懐かしい家はそのままで、リーナおばあさんがいつものように盛大にお昼を用意していました。
去年の12月に突然、夫のジューリオさんが心筋梗塞で他界してしまい、気持ちが沈んでいるのがよく分かりました。
私が「この家、ちっとも変ってないね」と話すと、「そうね。でも何かが足りないのよ。 Manca qualcosa.」とおじいさんの事を示唆します。
ケンカばかりしているお二人だったけれども、長年連れ添った相手が突然いなくなるという心の損失はものすごく大きく、ひよっこの私には慰める言葉も見つかりません。

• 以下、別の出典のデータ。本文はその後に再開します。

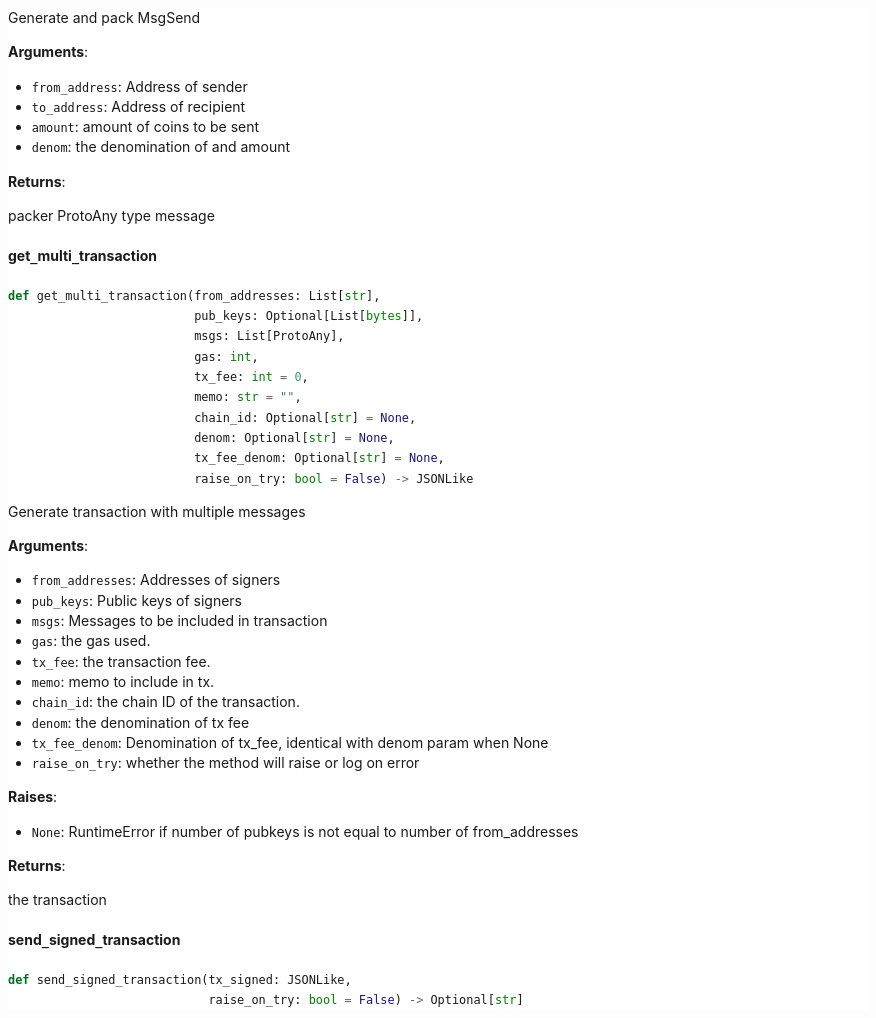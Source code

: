 Generate and pack MsgSend

**Arguments**:

- `from_address`: Address of sender
- `to_address`: Address of recipient
- `amount`: amount of coins to be sent
- `denom`: the denomination of and amount

**Returns**:

packer ProtoAny type message

<a id="plugins.aea-ledger-cosmos.aea_ledger_cosmos.cosmos._CosmosApi.get_multi_transaction"></a>

#### get`_`multi`_`transaction

```python
def get_multi_transaction(from_addresses: List[str],
                          pub_keys: Optional[List[bytes]],
                          msgs: List[ProtoAny],
                          gas: int,
                          tx_fee: int = 0,
                          memo: str = "",
                          chain_id: Optional[str] = None,
                          denom: Optional[str] = None,
                          tx_fee_denom: Optional[str] = None,
                          raise_on_try: bool = False) -> JSONLike
```

Generate transaction with multiple messages

**Arguments**:

- `from_addresses`: Addresses of signers
- `pub_keys`: Public keys of signers
- `msgs`: Messages to be included in transaction
- `gas`: the gas used.
- `tx_fee`: the transaction fee.
- `memo`: memo to include in tx.
- `chain_id`: the chain ID of the transaction.
- `denom`: the denomination of tx fee
- `tx_fee_denom`: Denomination of tx_fee, identical with denom param when None
- `raise_on_try`: whether the method will raise or log on error

**Raises**:

- `None`: RuntimeError if number of pubkeys is not equal to number of from_addresses

**Returns**:

the transaction

<a id="plugins.aea-ledger-cosmos.aea_ledger_cosmos.cosmos._CosmosApi.send_signed_transaction"></a>

#### send`_`signed`_`transaction

```python
def send_signed_transaction(tx_signed: JSONLike,
                            raise_on_try: bool = False) -> Optional[str]
```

私が住んでいたのは、2005年9月から2008年12月にかけてのことですから、もうだいぶ前のことです。
体がめっきり弱くなったリーナさんの代わりに、今はお手伝いさんが入って料理も掃除も手伝ってくれているそうです。
今日は一人息子クラウディオの誕生日ということもあり、朝から色々なものを作っているところでした。その量の多さは相変わらず。
まず前菜に生ハムメロン。
そしてトマトソースのパスタ。
メインは鶏肉、ホロホロ鳥、羊のロースト。
副菜の脂が浸み込んだポテトは私の好物。
デザートは、リーナさんお得意の林檎のケーキという具合。
以前のように沢山は食べられなくなった私ですが、懐かしいペルージャの家庭の味をモリモリいただきました。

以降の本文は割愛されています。